Dermatology, May 2006

Graeme Lipper, MD


May 01, 2006

Dermatologic Surgery

Painless, Nonablative, Immediate Skin Contraction Induced by Low-Fluence Irradiation With New Infrared Device: A Report of 25 Patients

Ruiz-Esparza J
Archives of Dermatology. 2006:32;601-610

Nonablative rejuvenation (NAR) is rapidly supplanting traditional ablative methods such as laser skin resurfacing for the treatment of photoaging and skin laxity. In addition to the obvious benefits of reduced downtime and rare adverse events, nonablative lasers and radiofrequency devices also provide flexibility by allowing skin surgeons to treat off-face sites such as the neck and extremities without safety concerns. In this case series of 25 patients with facial laxity, Ruiz-Esparza reports immediate and prolonged skin tightening using a recently developed infrared light source (Titan; Cutera Inc; Brisbane, California). In contrast to alternative radiofrequency technologies, he notes that the infrared device produced nonablative skin tightening with negligible patient discomfort.

Twenty-five volunteer patients (23 female; age range: 44-75 years; skin types I-IV) comprised the treatment group, and these subjects received between 1 and 3 sessions at fluences ranging between 20 and 40 J/cm2. Treatment areas included eyebrow lifting only (n = 3); eyebrow, cheek, and neck laxity (n = 21); and lower face only (n = 1). All of these treatments represent off-label uses of a US Food and Drug Administration-approved device (Titan). Outcome measures included laxity improvement assessed by a blinded investigator using a quartile scale (excellent, moderate, minimal, or no improvement) and patient self-assessment. Photographic assessments were made immediately after treatment, less than a week after treatment, "several weeks" after treatment, and up to 12 months after treatment.

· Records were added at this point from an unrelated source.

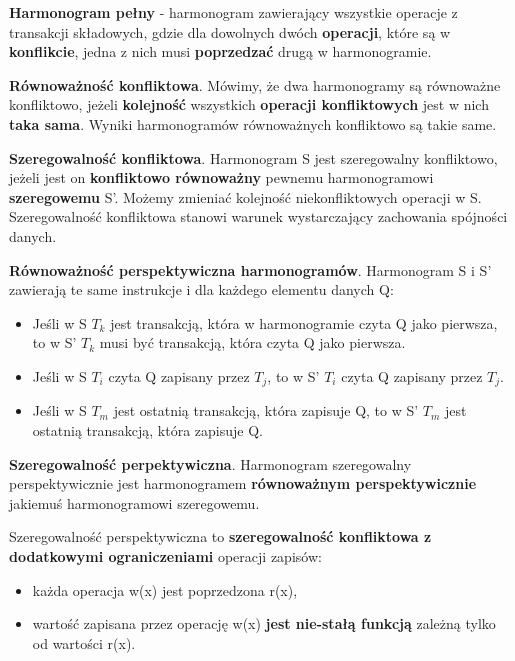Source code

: \documentclass[main.tex]{subfiles}
\begin{document}
    \begin{definition}
        \textbf{Harmonogram pełny} - harmonogram zawierający wszystkie operacje z transakcji składowych, gdzie dla
        dowolnych dwóch \textbf{operacji}, które są w \textbf{konflikcie}, jedna z nich musi \textbf{poprzedzać} drugą
        w harmonogramie.
    \end{definition}

    \begin{definition}
        \textbf{Równoważność konfliktowa}. Mówimy, że dwa harmonogramy są równoważne konfliktowo, jeżeli
        \textbf{kolejność} wszystkich \textbf{operacji konfliktowych} jest w nich \textbf{taka sama}. Wyniki
        harmonogramów równoważnych konfliktowo są takie same.
    \end{definition}

    \begin{definition}
        \textbf{Szeregowalność konfliktowa}. Harmonogram S jest szeregowalny konfliktowo, jeżeli jest on
        \textbf{konfliktowo równoważny} pewnemu harmonogramowi \textbf{szeregowemu} S’. Możemy zmieniać kolejność
        niekonfliktowych operacji w S.\\

        Szeregowalność konfliktowa stanowi warunek wystarczający zachowania spójności danych.
    \end{definition}

    \begin{definition}
        \textbf{Równoważność perspektywiczna harmonogramów}. Harmonogram S i S' zawierają te same instrukcje i dla każdego
        elementu danych Q:
        \begin{itemize}
            \item Jeśli w S $T_k$ jest transakcją, która w
            harmonogramie czyta Q jako pierwsza, to w S' $T_k$ musi być transakcją, która czyta Q jako pierwsza.
            \item Jeśli w S $T_i$ czyta Q zapisany przez $T_j$, to w S' $T_i$ czyta Q zapisany przez $T_j$.
            \item Jeśli w S  $T_m$ jest ostatnią transakcją, która
            zapisuje Q, to w S' $T_m$ jest ostatnią transakcją, która zapisuje Q.
        \end{itemize}
    \end{definition}

    \begin{definition}
        \textbf{Szeregowalność perpektywiczna}. Harmonogram szeregowalny perspektywicznie jest harmonogramem
        \textbf{równoważnym perspektywicznie} jakiemuś harmonogramowi szeregowemu.

        Szeregowalność perspektywiczna to \textbf{szeregowalność konfliktowa z dodatkowymi ograniczeniami} operacji zapisów:
        \begin{itemize}
            \item każda operacja w(x) jest poprzedzona r(x),
            \item wartość zapisana przez operację w(x) \textbf{jest nie-stałą funkcją} zależną tylko od wartości r(x).
        \end{itemize}
    \end{definition}
\end{document}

Almost all patients (22 of 25) showed immediate skin tightening; photographic results were graded as excellent (n = 13), moderate (n = 3), minimal (n = 6), and no results (n = 3). These results were noted to be durable at follow-up periods ranging from "several weeks" to 12 months. Treatments were well tolerated, with patients noting minimal discomfort. Three patients developed "isolated small, superficial second-degree burns" that healed without consequence. All patients expressed satisfaction with the procedure.


The Titan device contains an infrared lamp handpiece, delivering up to 40 J/cm2 of infrared light (1100-1800 nm) over several seconds. This energy is delivered in a steady fashion through a large chilled sapphire window tip (1 cm x 1.5 cm). In contrast to nonablative radiofrequency devices,[1,2] such as the ThermaCool system (Thermage; Hayward, California), the Titan system delivers lower fluences over a longer time, gradually heating the dermis. Because infrared energy is absorbed by tissue water, this system is hypothesized to alter collagen from a triple helix-crystalline structure into a constricted, random coil structure, resulting in immediate tissue tightening. In contrast, delayed improvement is attributed to new collagen synthesis over a period of months.

The case series reported by Ruiz-Esparza suggests clinical efficacy, but should be interpreted with caution. Significant study limitations include the lack of internal or external controls, standardized long-term follow-up, or histologic confirmation of posttreatment collagen contraction (the proposed mechanism of infrared-induced immediate skin contraction). Furthermore, some patients received single treatments while others received multiple treatments, and treatment parameters varied from subject to subject, as did follow-up (several weeks" to 12 months).

Future studies should aim to confirm both immediate tissue tightening as well as short-term (weeks) and long-term (6 months+) tissue effects, using objective criteria to document efficacy. Such studies must use consistent treatment parameters, treatment numbers, treatment intervals, and follow-up.


  1. Fitzpatrick RE, Geronemus R, Goldberg D, et al. First multi-center study of a new nonablative radiofrequency device to tighten facial tissue. Lasers Surg Med. 2003;15:36.

  2. Zelickson BD, Kist D, Bernstein E, et al. Histological and ultrastructural evaluation of the effects of radiofrequency-based nonablative dermal remodeling device. Arch Dermatol. 2004;140:204.